▼
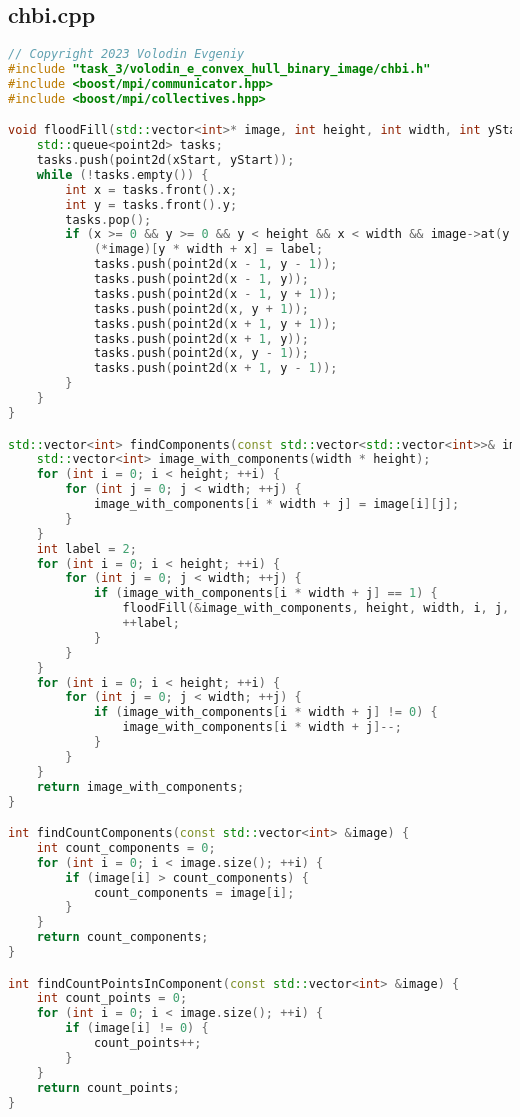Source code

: \documentclass[a4paper, 12pt]{extarticle}
\begin{document}
\subsection*{chbi.cpp}
	\begin{lstlisting}[language=C++]
// Copyright 2023 Volodin Evgeniy
#include "task_3/volodin_e_convex_hull_binary_image/chbi.h"
#include <boost/mpi/communicator.hpp>
#include <boost/mpi/collectives.hpp>

void floodFill(std::vector<int>* image, int height, int width, int yStart, int xStart, int label) {
	std::queue<point2d> tasks;
	tasks.push(point2d(xStart, yStart));
	while (!tasks.empty()) {
		int x = tasks.front().x;
		int y = tasks.front().y;
		tasks.pop();
		if (x >= 0 && y >= 0 && y < height && x < width && image->at(y * width + x) == 1) {
			(*image)[y * width + x] = label;
			tasks.push(point2d(x - 1, y - 1));
			tasks.push(point2d(x - 1, y));
			tasks.push(point2d(x - 1, y + 1));
			tasks.push(point2d(x, y + 1));
			tasks.push(point2d(x + 1, y + 1));
			tasks.push(point2d(x + 1, y));
			tasks.push(point2d(x, y - 1));
			tasks.push(point2d(x + 1, y - 1));
		}
	}
}

std::vector<int> findComponents(const std::vector<std::vector<int>>& image, int width, int height) {
	std::vector<int> image_with_components(width * height);
	for (int i = 0; i < height; ++i) {
		for (int j = 0; j < width; ++j) {
			image_with_components[i * width + j] = image[i][j];
		}
	}
	int label = 2;
	for (int i = 0; i < height; ++i) {
		for (int j = 0; j < width; ++j) {
			if (image_with_components[i * width + j] == 1) {
				floodFill(&image_with_components, height, width, i, j, label);
				++label;
			}
		}
	}
	for (int i = 0; i < height; ++i) {
		for (int j = 0; j < width; ++j) {
			if (image_with_components[i * width + j] != 0) {
				image_with_components[i * width + j]--;
			}
		}
	}
	return image_with_components;
}

int findCountComponents(const std::vector<int> &image) {
	int count_components = 0;
	for (int i = 0; i < image.size(); ++i) {
		if (image[i] > count_components) {
			count_components = image[i];
		}
	}
	return count_components;
}

int findCountPointsInComponent(const std::vector<int> &image) {
	int count_points = 0;
	for (int i = 0; i < image.size(); ++i) {
		if (image[i] != 0) {
			count_points++;
		}
	}
	return count_points;
}


\end{lstlisting}
\end{document}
▲
### EXERCISE DESCRIPTION
Could every record be given again exactly, with its pictures left out?

### SOLUTION TO THE PROBLEM
Source code

: \documentclass[a4paper, 12pt]{extarticle}
\begin{document}
\subsection*{chbi.cpp}
	\begin{lstlisting}[language=C++]
// Copyright 2023 Volodin Evgeniy
#include "task_3/volodin_e_convex_hull_binary_image/chbi.h"
#include <boost/mpi/communicator.hpp>
#include <boost/mpi/collectives.hpp>

void floodFill(std::vector<int>* image, int height, int width, int yStart, int xStart, int label) {
	std::queue<point2d> tasks;
	tasks.push(point2d(xStart, yStart));
	while (!tasks.empty()) {
		int x = tasks.front().x;
		int y = tasks.front().y;
		tasks.pop();
		if (x >= 0 && y >= 0 && y < height && x < width && image->at(y * width + x) == 1) {
			(*image)[y * width + x] = label;
			tasks.push(point2d(x - 1, y - 1));
			tasks.push(point2d(x - 1, y));
			tasks.push(point2d(x - 1, y + 1));
			tasks.push(point2d(x, y + 1));
			tasks.push(point2d(x + 1, y + 1));
			tasks.push(point2d(x + 1, y));
			tasks.push(point2d(x, y - 1));
			tasks.push(point2d(x + 1, y - 1));
		}
	}
}

std::vector<int> findComponents(const std::vector<std::vector<int>>& image, int width, int height) {
	std::vector<int> image_with_components(width * height);
	for (int i = 0; i < height; ++i) {
		for (int j = 0; j < width; ++j) {
			image_with_components[i * width + j] = image[i][j];
		}
	}
	int label = 2;
	for (int i = 0; i < height; ++i) {
		for (int j = 0; j < width; ++j) {
			if (image_with_components[i * width + j] == 1) {
				floodFill(&image_with_components, height, width, i, j, label);
				++label;
			}
		}
	}
	for (int i = 0; i < height; ++i) {
		for (int j = 0; j < width; ++j) {
			if (image_with_components[i * width + j] != 0) {
				image_with_components[i * width + j]--;
			}
		}
	}
	return image_with_components;
}

int findCountComponents(const std::vector<int> &image) {
	int count_components = 0;
	for (int i = 0; i < image.size(); ++i) {
		if (image[i] > count_components) {
			count_components = image[i];
		}
	}
	return count_components;
}

int findCountPointsInComponent(const std::vector<int> &image) {
	int count_points = 0;
	for (int i = 0; i < image.size(); ++i) {
		if (image[i] != 0) {
			count_points++;
		}
	}
	return count_points;
}


\end{lstlisting}
\end{document}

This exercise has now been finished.